Les intérêts des pays capitalistes peuvent être divergents ce qui explique les alliances à géométrie variable qui apparaissent sur la scène. La nature réelle de ce qui est en cause, à savoir les problèmes économiques, peuvent être masqués provisoirement par des questions sans incidence majeure dont c’est précisément le rôle de brouiller les pistes. Il ne faut pas s’y tromper, quelles que soit leur religion, ceux qui ont le pouvoir ont comme raison fondamentale la recherche du profit. C’est sans doute dans ce registre qu’il faut situer le racisme, la xénophobie et l’islamophobie qui prennent racine en France et à Béziers en particulier avec la référence à la civilisation judéo-chrétienne ou à la race blanche dont seraient exclues les Maghrébins.

Tantôt DAESH est créé et soutenu, tantôt il est combattu au gré des fluctuations de la conjoncture. Le printemps arabe a fortement perturbé l’aide nécessaire pour régler le sort des Palestiniens. Ce qui prime c’est la défense du monde de la finance, qu’il soit chrétien, juif, musulman ou athée. On peut en juger par le jeu de l’Arabie Saoudite.

Un développement a été fait sur ce qui se passe en Russie. Les conférencières ont enquêté au plus près du terrain. Le passé de l’URSS est présent dans les esprits.. Le président Poutine est entouré de ce que l’on désigne par l’expression d’oligarques et qu’en France nous identifierions au milieu restreint et fermé de l’argent.

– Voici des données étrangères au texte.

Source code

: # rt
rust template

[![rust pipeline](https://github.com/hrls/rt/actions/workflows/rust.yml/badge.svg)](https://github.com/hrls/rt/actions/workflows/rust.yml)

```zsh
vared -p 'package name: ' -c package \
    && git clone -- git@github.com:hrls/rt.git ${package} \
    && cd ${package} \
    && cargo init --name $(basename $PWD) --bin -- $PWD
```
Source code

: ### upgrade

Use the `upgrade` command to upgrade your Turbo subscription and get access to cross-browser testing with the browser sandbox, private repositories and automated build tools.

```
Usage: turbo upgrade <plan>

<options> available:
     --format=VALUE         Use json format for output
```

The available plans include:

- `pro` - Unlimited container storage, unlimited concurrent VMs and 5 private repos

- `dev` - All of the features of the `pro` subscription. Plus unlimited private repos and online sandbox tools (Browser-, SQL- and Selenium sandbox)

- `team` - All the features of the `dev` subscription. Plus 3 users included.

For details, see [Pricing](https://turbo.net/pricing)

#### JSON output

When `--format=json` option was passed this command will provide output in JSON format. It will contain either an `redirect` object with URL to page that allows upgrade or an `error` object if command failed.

Poutine fait le rapprochement entre les 26 millions de morts soviétiques et les 6 millions de Juifs assassinés par les nazis. Ce n’est certainement pas le cas des dirigeants d’Israël dont les méthodes s’apparentent pourtant à celles dont les Juifs ont souffert.

Ce qui s’est passé dans le démantèlement de l’Union Soviétique a été décortiqué. Le rôle de la CIA a été mis en évidence même s’il faut parler du manque de démocratie dans la société socialiste. Un manque de débat politique dont il a été fait état au cours de la discussion avec l’analyse de ce qui a lieu au sein du PCF.

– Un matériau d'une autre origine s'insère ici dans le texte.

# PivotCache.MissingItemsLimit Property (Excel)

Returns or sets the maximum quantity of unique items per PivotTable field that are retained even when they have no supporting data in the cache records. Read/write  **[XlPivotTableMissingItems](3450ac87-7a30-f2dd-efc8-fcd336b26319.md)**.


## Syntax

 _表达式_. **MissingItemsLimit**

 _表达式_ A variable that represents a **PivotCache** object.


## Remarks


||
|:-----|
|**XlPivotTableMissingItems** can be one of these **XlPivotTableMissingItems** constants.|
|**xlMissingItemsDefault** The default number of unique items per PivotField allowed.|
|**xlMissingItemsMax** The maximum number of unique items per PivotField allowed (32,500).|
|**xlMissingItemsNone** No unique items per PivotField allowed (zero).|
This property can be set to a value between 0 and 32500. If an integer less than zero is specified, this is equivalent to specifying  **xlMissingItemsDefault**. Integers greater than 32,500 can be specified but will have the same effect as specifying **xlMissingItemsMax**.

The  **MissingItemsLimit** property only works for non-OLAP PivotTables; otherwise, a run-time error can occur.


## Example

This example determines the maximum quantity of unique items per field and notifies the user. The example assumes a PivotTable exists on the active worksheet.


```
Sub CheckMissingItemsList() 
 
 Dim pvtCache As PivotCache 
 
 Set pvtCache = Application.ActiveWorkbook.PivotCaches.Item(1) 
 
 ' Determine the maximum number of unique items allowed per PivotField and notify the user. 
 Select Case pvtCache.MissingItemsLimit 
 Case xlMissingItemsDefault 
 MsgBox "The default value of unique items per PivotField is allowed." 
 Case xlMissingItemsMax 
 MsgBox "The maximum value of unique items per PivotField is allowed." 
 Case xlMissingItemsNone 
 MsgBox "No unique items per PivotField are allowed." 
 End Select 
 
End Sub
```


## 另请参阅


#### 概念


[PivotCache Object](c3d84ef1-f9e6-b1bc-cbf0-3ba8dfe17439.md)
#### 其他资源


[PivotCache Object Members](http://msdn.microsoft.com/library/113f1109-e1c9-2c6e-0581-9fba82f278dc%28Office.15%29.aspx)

C’est dans le même esprit qu’il faut examiner ce qui s’est passé à Maïdan et en Ukraine avec les crimes commis à Sébastopol, la prise de contrôle de l’économie par le monde de la finance, la violence exercée sur le Donbass. C’est vrai aussi pour les pays baltes et des questions se posent pour la Chine où le pouvoir exercée par le capitalisme sur les travailleurs est patent.

C’était un débat riche, décrivant un puzzle d’une extraordinaire complexité dont il était difficile de rendre compte dans une synthèse simplifiée, ce dont le chroniqueur vous prie de l’excuser.

Naturellement les auteures ont dédicacé leur livre (19 € aux éditions Delga) avant de passer à table où était servie une macaronade qui avait l’air appétissante.